• [INSTRUCTIONS TO FOLLOW] Hunt through the lines below for the string "sieht" and copy each one that has it.

RECORDED INFORMATION section start

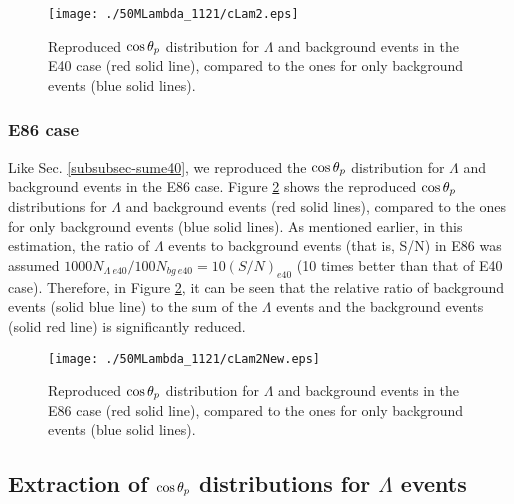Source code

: \begin{figure}[h]
  \centering
  \texttt{[image: ./50MLambda\_1121/cLam2.eps]}
  \caption{Reproduced $\cos{\theta_p}$ distribution for $\Lambda$ and background events in the E40 case (red solid line), compared to the ones for only background events (blue solid lines).}
  \label{fig-cLam2}
\end{figure}

\subsubsection{E86 case}
Like Sec. \ref{subsubsec-sume40}, we reproduced the $\cos{\theta_p}$ distribution for $\Lambda$ and background events in the E86 case. Figure \ref{fig-cLam2New} shows the reproduced $\cos{\theta_p}$ distributions for $\Lambda$ and background events (red solid lines), compared to the ones for only background events (blue solid lines). As mentioned earlier, in this estimation, the ratio of $\Lambda$ events to background events (that is, S/N) in E86 was assumed $1000N_{\Lambda\ e40}/100N_{bg\ e40} = 10(S/N)_{e40}$ (10 times better than that of E40 case). Therefore, in Figure \ref{fig-cLam2New}, it can be seen that the relative ratio of background events (solid blue line) to the sum of the $\Lambda$ events and the background events (solid red line) is significantly reduced.

\begin{figure}[h]
  \centering
  \texttt{[image: ./50MLambda\_1121/cLam2New.eps]}
  \caption{Reproduced $\cos{\theta_p}$ distribution for $\Lambda$ and background events in the E86 case (red solid line), compared to the ones for only background events (blue solid lines).}
  \label{fig-cLam2New}
\end{figure}


\subsection{Extraction of $\cos{\theta_p}$ distributions for $\Lambda$ events}
\label{subsec-randext}

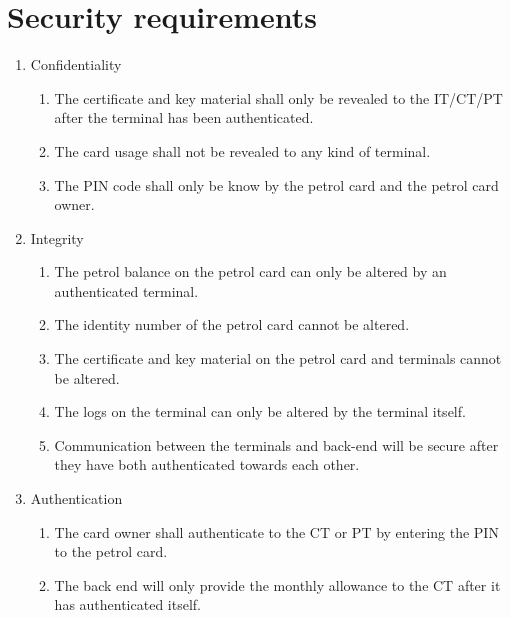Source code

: 
\section{Security requirements}

\begin{enumerate}
\item Confidentiality
	\begin{enumerate}
	\item The certificate and key material shall only be revealed to the IT/CT/PT after the terminal has been authenticated.
	\item The card usage shall not be revealed to any kind of terminal.
	\item The PIN code shall only be know by the petrol card and the petrol card owner. 
	\end{enumerate}
\item Integrity
	\begin{enumerate}
	\item The petrol balance on the petrol card can only be altered by an authenticated terminal.
	\item The identity number of the petrol card cannot be altered. 
	\item The certificate and key material on the petrol card and terminals cannot be altered.
	\item The logs on the terminal can only be altered by the terminal itself. 
	\item Communication between the terminals and back-end will be secure after they have both authenticated towards each other.
	\end{enumerate}

\item Authentication
		\begin{enumerate}
		\item The card owner shall authenticate to the CT or PT by entering the PIN to the petrol card.
		\item The back end will only provide the monthly allowance to the CT after it has authenticated itself.


\end{enumerate}
\end{enumerate}
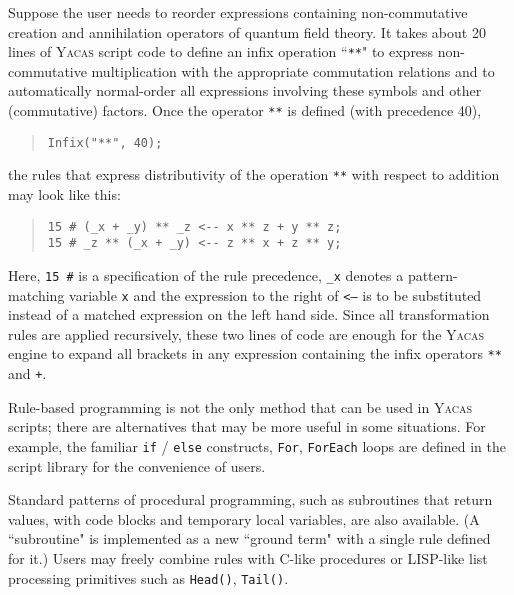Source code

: \documentclass{llncs}
\begin{document}
Suppose the user needs to reorder expressions containing non-commutative creation and
annihilation operators of quantum field theory. It takes about 20 lines of
\textsc{Yacas} script code to define an infix operation ``\small{\texttt{**}}" to express non-commutative
multiplication with the appropriate commutation relations and to automatically
normal-order all expressions involving these symbols and other (commutative)
factors. Once the operator \small{\texttt{**}} is defined (with precedence 40),
\begin{quote}\small\begin{verbatim}
Infix("**", 40);
\end{verbatim}\end{quote}
the rules that express distributivity of the operation \small{\texttt{**}} with
respect to addition may look like this:
\begin{quote}\small\begin{verbatim}
15 # (_x + _y) ** _z <-- x ** z + y ** z;
15 # _z ** (_x + _y) <-- z ** x + z ** y;
\end{verbatim}\end{quote}
Here, \small{\texttt{15 \#}} is a specification of the rule precedence, \small{\texttt{\_x}} denotes a
pattern-matching variable \small{\texttt{x}} and the expression to the right of \small{\texttt{<--}} is to be
substituted instead of a matched expression on the left hand side. Since all
transformation rules are applied recursively, these two lines of code are enough for the \textsc{Yacas}
engine to expand all brackets in any expression containing the infix operators
\small{\texttt{**}} and \small{\texttt{+}}.

Rule-based programming is not the only method that can be used in \textsc{Yacas} scripts;
there are alternatives that may be more useful in some situations. For example,
the familiar \small{\texttt{if}} / \small{\texttt{else}} constructs, \small{\texttt{For}}, \small{\texttt{ForEach}} loops are
defined in the script library for the convenience of users.

Standard patterns of procedural programming, such as subroutines that
return values, with code blocks and temporary local variables, are also
available. (A ``subroutine" is implemented as a new ``ground term" with a single
rule defined for it.) Users may freely combine rules with C-like
procedures or LISP-like list processing primitives such as \small{\texttt{Head()}},
\small{\texttt{Tail()}}.
\end{document}
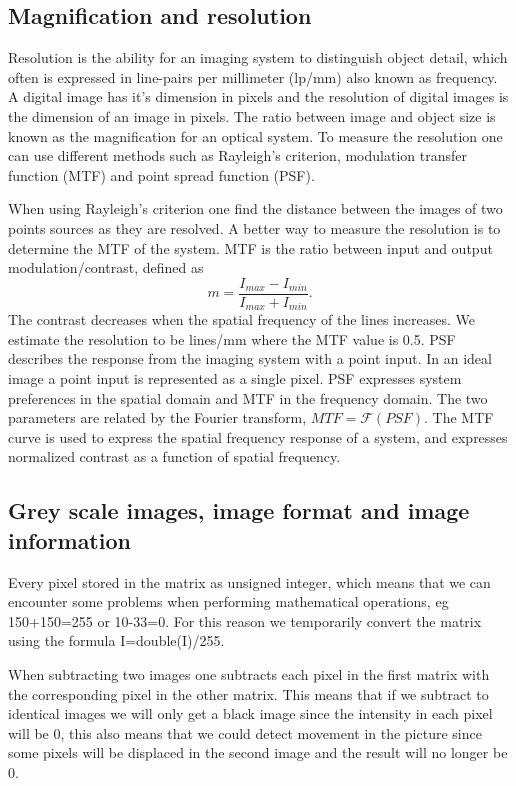 \subsection{Magnification and resolution}
Resolution is the ability for an imaging system to distinguish object detail, which often is expressed in line-pairs per millimeter (lp/mm) also known as frequency. %
A digital image has it's dimension in pixels and the resolution of digital images is the dimension of an image in pixels. The ratio between image and object size is known as the magnification for an optical system. To measure the resolution one can use different methods such as Rayleigh's criterion, modulation transfer function (MTF) and point spread function (PSF). 

When using Rayleigh's criterion one find the distance between the images of two points sources as they are resolved. A better way to measure the resolution is to determine the MTF of the system. MTF is the ratio between input and output modulation/contrast, defined as \[ m = \frac{I_{max}-I_{min}}{I_{max}+I_{min}}. \] The contrast decreases when the spatial frequency of the lines increases. We estimate the resolution to be lines/mm where the MTF value is 0.5. %
PSF describes the response from the imaging system with a point input. In an ideal image a point input is represented as a single pixel. PSF expresses system preferences in the spatial domain and MTF in the frequency domain. The two parameters are related by the Fourier transform, $ MTF = \mathcal{F}(PSF) $. The MTF curve is used to express the spatial frequency response of a system, and expresses normalized contrast as a function of spatial frequency. %

\subsection{Grey scale images, image format and image information}
Every pixel stored in the matrix as unsigned integer, which means that we can encounter some problems when performing mathematical operations, eg 150+150=255 or 10-33=0. For this reason we temporarily convert the matrix using the formula I=double(I)/255. 

When subtracting two images one subtracts each pixel in the first matrix with the corresponding pixel in the other matrix. %
This means that if we subtract to identical images we will only get a black image since the intensity in each pixel will be 0, this also means that we could detect movement in the picture since some pixels will be displaced in the second image and the result will no longer be 0.

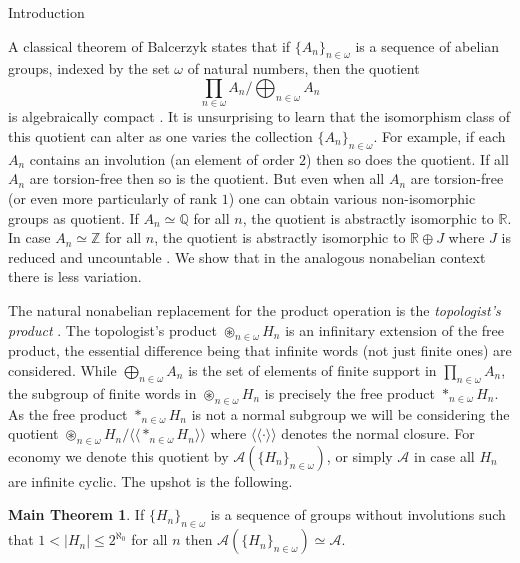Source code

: \documentclass{amsart}
\theoremstyle{definition}\newtheorem{theorem}{Theorem}
\theoremstyle{definition}\newtheorem*{A}{Main Theorem}
\theoremstyle{definition}\newtheorem*{B}{Theorem \ref{elementaryequiv}}
\theoremstyle{definition}\newtheorem*{C}{Theorem \ref{continuous}}
\theoremstyle{definition}\newtheorem*{D}{Theorem \ref{bigisomorphism2}}
\theoremstyle{definition}\newtheorem{bigtheorem}{Main Theorem}
\newtheorem*{hugetheorem}{Main Theorem}
\numberwithin{theorem}{section}
\theoremstyle{definition}\newtheorem{corollary}[theorem]{Corollary}
\theoremstyle{definition}\newtheorem{proposition}[theorem]{Proposition}
\theoremstyle{definition}\newtheorem{definition}[theorem]{Definition}
\theoremstyle{definition}\newtheorem{question}[theorem]{Question}
\theoremstyle{definition}\newtheorem{example}[theorem]{Example}
\theoremstyle{definition}\newtheorem{remark}[theorem]{Remark}
\theoremstyle{definition}\newtheorem{note}[theorem]{Note}
\theoremstyle{definition}\newtheorem{lemma}[theorem]{Lemma}
\theoremstyle{definition}\newtheorem{fact}[theorem]{Fact}
\theoremstyle{definition}\newtheorem{define}[theorem]{Definition}
\theoremstyle{definition}\newtheorem{claim}[theorem]{Claim}
\theoremstyle{definition}\newtheorem{obs}[theorem]{Observation}
\theoremstyle{definition}\newtheorem{definitions}[theorem]{Definitions}
\DeclareMathOperator{\topprod}{\circledast}
\begin{document}
\begin{section}{Introduction}

A classical theorem of Balcerzyk states that if $\{A_n\}_{n \in \omega}$ is a sequence of abelian groups, indexed by the set $\omega$ of natural numbers, then the quotient $$\prod_{n \in \omega} A_n/\bigoplus_{n\in \omega} A_n$$ is algebraically compact \cite[Corollary 6.1.12]{Fu}.  It is unsurprising to learn that the isomorphism class of this quotient can alter as one varies the collection $\{A_n\}_{n\in \omega}$.  For example, if each $A_n$ contains an involution (an element of order $2$) then so does the quotient.  If all $A_n$ are torsion-free then so is the quotient.  But even when all $A_n$ are torsion-free (or even more particularly of rank $1$) one can obtain various non-isomorphic groups as quotient.  If $A_n \simeq \mathbb{Q}$ for all $n$, the quotient is abstractly isomorphic to $\mathbb{R}$.  In case $A_n \simeq \mathbb{Z}$ for all $n$, the quotient is abstractly isomorphic to $\mathbb{R} \oplus J$ where $J$ is reduced and uncountable \cite[Exercise 6.3.9]{Fu}.  We show that in the analogous nonabelian context there is less variation.


The natural nonabelian replacement for the product operation is the \emph{topologist's product} \cite{E}.  The topologist's product $\topprod_{n \in \omega} H_n$ is an infinitary extension of the free product, the essential difference being that infinite words (not just finite ones) are considered.  While $\bigoplus_{n \in \omega} A_n$ is the set of elements of finite support in $\prod_{n \in \omega}A_n$, the subgroup of finite words in $\topprod_{n \in \omega} H_n$ is precisely the free product $*_{n \in \omega} H_n$.   As the free product $*_{n \in \omega} H_n$ is not a normal subgroup we will be considering the quotient $\topprod_{n \in \omega} H_n/\langle\langle *_{n \in \omega}H_n\rangle\rangle$ where $\langle\langle \cdot \rangle\rangle$ denotes the normal closure.  For economy we denote this quotient by $\mathcal{A}(\{H_n\}_{n\in \omega})$, or simply $\mathcal{A}$ in case all $H_n$ are infinite cyclic.  The upshot is the following.

\begin{hugetheorem}\label{bigisomorphism}  If $\{H_n\}_{n \in \omega}$ is a sequence of groups without involutions such that $1 < |H_n| \leq 2^{\aleph_0}$ for all $n$ then $\mathcal{A}(\{H_n\}_{n \in \omega}) \simeq \mathcal{A}$.
\end{hugetheorem}


\end{section}
\end{document}
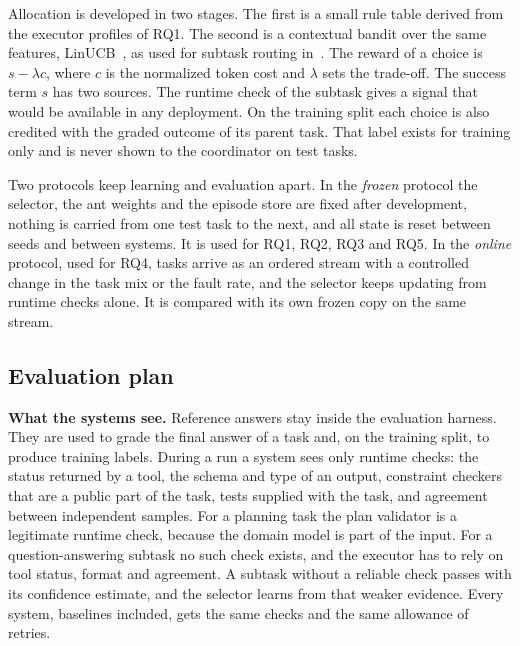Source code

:\documentclass[11pt,a4paper]{article}
\newcommand{\runin}[1]{\textbf{#1}\quad}
\begin{document}
Allocation is developed in two stages. The first is a small rule table derived from the executor profiles
of RQ1. The second is a contextual bandit over the same features, LinUCB~\cite{li2010linucb}, as used for
subtask routing in~\cite{guan2026symphony}. The reward of a choice is $s-\lambda c$, where $c$ is the
normalized token cost and $\lambda$ sets the trade-off. The success term $s$ has two sources. The runtime
check of the subtask gives a signal that would be available in any deployment. On the training split each
choice is also credited with the graded outcome of its parent task. That label exists for training only and
is never shown to the coordinator on test tasks.

Two protocols keep learning and evaluation apart. In the \emph{frozen} protocol the selector, the ant
weights and the episode store are fixed after development, nothing is carried from one test task to the
next, and all state is reset between seeds and between systems. It is used for RQ1, RQ2, RQ3 and RQ5. In
the \emph{online} protocol, used for RQ4, tasks arrive as an ordered stream with a controlled change in the
task mix or the fault rate, and the selector keeps updating from runtime checks alone. It is compared with
its own frozen copy on the same stream.

\subsection{Evaluation plan}
\label{sec:eval}

\runin{What the systems see.}
Reference answers stay inside the evaluation harness. They are used to grade the final answer of a task
and, on the training split, to produce training labels. During a run a system sees only runtime checks:
the status returned by a tool, the schema and type of an output, constraint checkers that are a public
part of the task, tests supplied with the task, and agreement between independent samples. For a planning
task the plan validator is a legitimate runtime check, because the domain model is part of the input. For
a question-answering subtask no such check exists, and the executor has to rely on tool status, format and
agreement. A subtask without a reliable check passes with its confidence estimate, and the selector learns
from that weaker evidence. Every system, baselines included, gets the same checks and the same allowance of
retries.
\end{document}
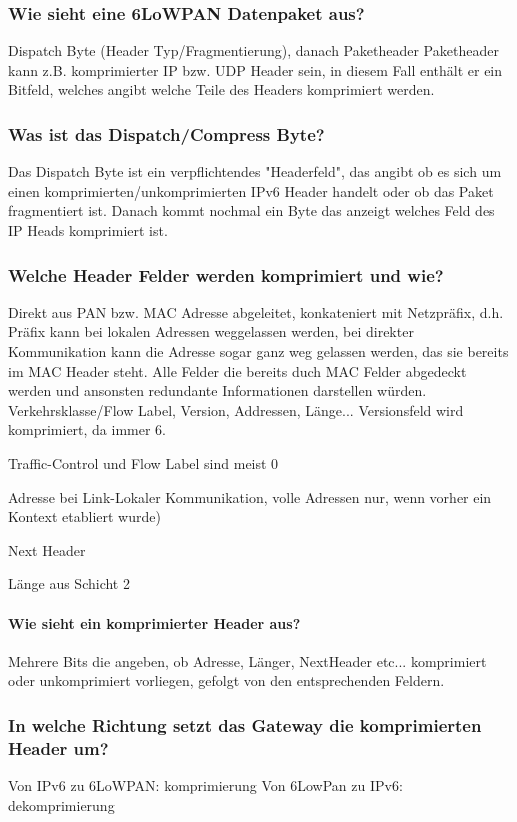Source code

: 		\subsubsection{Wie sieht eine 6LoWPAN Datenpaket aus?}
		Dispatch\- Byte (Header\- Typ/Fragmentierung), danach Paketheader
		Paketheader kann z.B. komprimierter IP\-  bzw. UDP\- Header sein, in diesem Fall enthält er ein Bitfeld, welches angibt welche Teile des Headers komprimiert werden.
		\subsubsection{Was ist das Dispatch/Compress Byte?}
		Das Dispatch Byte ist ein verpflichtendes "Headerfeld", das angibt ob es sich um einen komprimierten/unkomprimierten IPv6 Header handelt oder ob das Paket fragmentiert ist. Danach kommt nochmal ein Byte das anzeigt welches Feld des IP Heads komprimiert ist.
		\subsubsection{Welche Header Felder werden komprimiert und wie?}
		Direkt aus PAN bzw. MAC\- Adresse abgeleitet, konkateniert mit Netzpräfix, d.h. Präfix kann bei lokalen Adressen weggelassen werden, bei direkter Kommunikation kann die Adresse sogar ganz weg gelassen werden, das sie bereits im MAC\- Header steht.
		Alle Felder die bereits duch MAC Felder abgedeckt werden und ansonsten redundante Informationen darstellen würden.
		Verkehrsklasse/Flow Label, Version, Addressen, Länge...
		Versionsfeld wird komprimiert, da immer 6.
		
		Traffic-Control und Flow Label sind meist 0
		
		Adresse bei Link-Lokaler Kommunikation,  volle Adressen nur, wenn vorher ein Kontext etabliert wurde)
		
		Next Header
		
		Länge aus Schicht 2 
		
		\paragraph{Wie sieht ein komprimierter Header aus?}
		Mehrere Bits die angeben, ob Adresse, Länger, NextHeader etc... komprimiert oder unkomprimiert vorliegen, gefolgt von den entsprechenden Feldern.
		
		\subsubsection{In welche Richtung setzt das Gateway die komprimierten Header um?}
		Von IPv6 zu 6LoWPAN: komprimierung
		Von 6LowPan zu IPv6: dekomprimierung
		
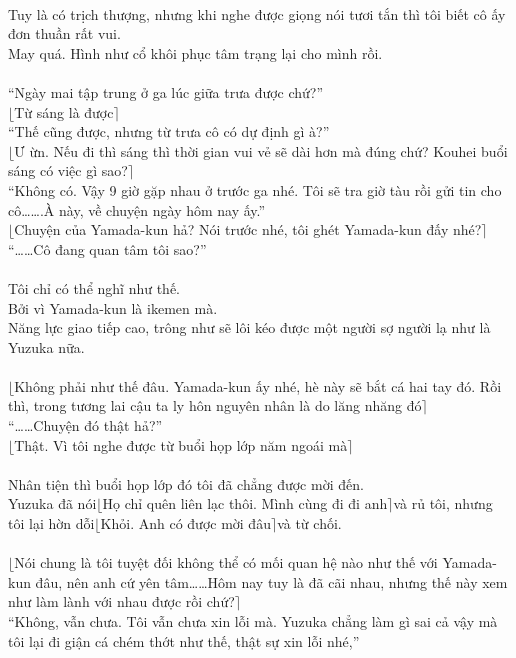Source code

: \documentclass[12pt,a4paper, twosides]{book}
\begin{document}
\\
Tuy là có trịch thượng, nhưng khi nghe được giọng nói tươi tắn thì tôi biết cô ấy đơn thuần rất vui.\\
May quá. Hình như cổ khôi phục tâm trạng lại cho mình rồi.\\
\\
“Ngày mai tập trung ở ga lúc giữa trưa được chứ?”\\
$\lfloor$Từ sáng là được$\rceil$\\
“Thế cũng được, nhưng từ trưa cô có dự định gì à?”\\
$\lfloor$Ư ừn. Nếu đi thì sáng thì thời gian vui vẻ sẽ dài hơn mà đúng chứ? Kouhei buổi sáng có việc gì sao?$\rceil$\\
“Không có. Vậy 9 giờ gặp nhau ở trước ga nhé. Tôi sẽ tra giờ tàu rồi gửi tin cho cô…….À này, về chuyện ngày hôm nay ấy.”\\
$\lfloor$Chuyện của Yamada-kun hả? Nói trước nhé, tôi ghét Yamada-kun đấy nhé?$\rceil$\\
“……Cô đang quan tâm tôi sao?”\\
\\
Tôi chỉ có thể nghĩ như thế.\\
Bởi vì Yamada-kun là ikemen mà.\\
Năng lực giao tiếp cao, trông như sẽ lôi kéo được một người sợ người lạ như là Yuzuka nữa.\\
\\
$\lfloor$Không phải như thế đâu. Yamada-kun ấy nhé, hè này sẽ bắt cá hai tay đó. Rồi thì, trong tương lai cậu ta ly hôn nguyên nhân là do lăng nhăng đó$\rceil$\\
“……Chuyện đó thật hả?”\\
$\lfloor$Thật. Vì tôi nghe được từ buổi họp lớp năm ngoái mà$\rceil$\\
\\
Nhân tiện thì buổi họp lớp đó tôi đã chẳng được mời đến.\\
Yuzuka đã nói$\lfloor$Họ chỉ quên liên lạc thôi. Mình cùng đi đi anh$\rceil$và rủ tôi, nhưng tôi lại hờn dỗi$\lfloor$Khỏi. Anh có được mời đâu$\rceil$và từ chối.\\
\\
$\lfloor$Nói chung là tôi tuyệt đối không thể có mối quan hệ nào như thế với Yamada-kun đâu, nên anh cứ yên tâm……Hôm nay tuy là đã cãi nhau, nhưng thế này xem như làm lành với nhau được rồi chứ?$\rceil$\\
“Không, vẫn chưa. Tôi vẫn chưa xin lỗi mà. Yuzuka chẳng làm gì sai cả vậy mà tôi lại đi giận cá chém thớt như thế, thật sự xin lỗi nhé,”\\
\end{document}
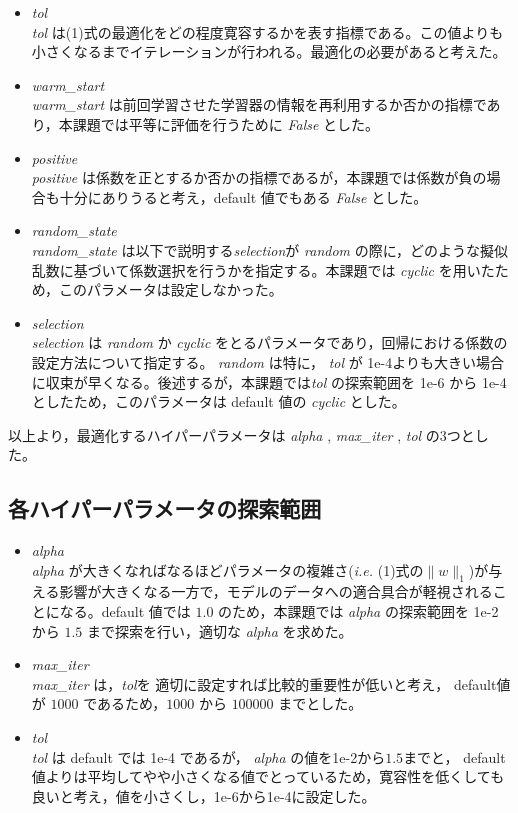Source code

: \documentclass[a4j,11pt]{jarticle}
\begin{document}
\begin{itemize}
\item \textit{tol}\\
 \textit{tol} は(1)式の最適化をどの程度寛容するかを表す指標である。この値よりも小さくなるまでイテレーションが行われる。最適化の必要があると考えた。
\item \textit{warm\_start}\\
 \textit{warm\_start} は前回学習させた学習器の情報を再利用するか否かの指標であり，本課題では平等に評価を行うために \textit{False} とした。
\item \textit{positive}\\
 \textit{positive} は係数を正とするか否かの指標であるが，本課題では係数が負の場合も十分にありうると考え，default 値でもある \textit{False} とした。
\item \textit{random\_state}\\
 \textit{random\_state} は以下で説明する\textit{selection}が \textit{random} の際に，どのような擬似乱数に基づいて係数選択を行うかを指定する。本課題では \textit{cyclic} を用いたため，このパラメータは設定しなかった。
\item \textit{selection}\\
 \textit{selection} は \textit{random} か \textit{cyclic} をとるパラメータであり，回帰における係数の設定方法について指定する。 \textit{random} は特に， \textit{tol} が 1e-4よりも大きい場合に収束が早くなる。後述するが，本課題では\textit{tol} の探索範囲を 1e-6 から 1e-4 としたため，このパラメータは default 値の \textit{cyclic} とした。
\end{itemize}

以上より，最適化するハイパーパラメータは \textit{alpha} , \textit{max\_iter} , \textit{tol} の3つとした。

\subsection{各ハイパーパラメータの探索範囲}

\begin{itemize}
\item \textit{alpha}\\
 \textit{alpha} が大きくなればなるほどパラメータの複雑さ(\textit{i.e.} (1)式の$\|w\|_1$)が与える影響が大きくなる一方で，モデルのデータへの適合具合が軽視されることになる。default 値では $1.0$ のため，本課題では \textit{alpha} の探索範囲を 1e-2 から $1.5$ まで探索を行い，適切な \textit{alpha} を求めた。\\
\item \textit{max\_iter}\\
 \textit{max\_iter} は，\textit{tol}を 適切に設定すれば比較的重要性が低いと考え， default値が $1000$ であるため，$1000$ から $100000$ までとした。
\item \textit{tol}\\
 \textit{tol} は default では 1e-4 であるが， \textit{alpha} の値を1e-2から$1.5$までと， default 値よりは平均してやや小さくなる値でとっているため，寛容性を低くしても良いと考え，値を小さくし，1e-6から1e-4に設定した。
\end{itemize}
\end{document}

RECORDED INFORMATION section end

• [COMPLETED TASK]
: 		\subsubsection{Wie sieht eine 6LoWPAN Datenpaket aus?}
		\paragraph{Wie sieht ein komprimierter Header aus?}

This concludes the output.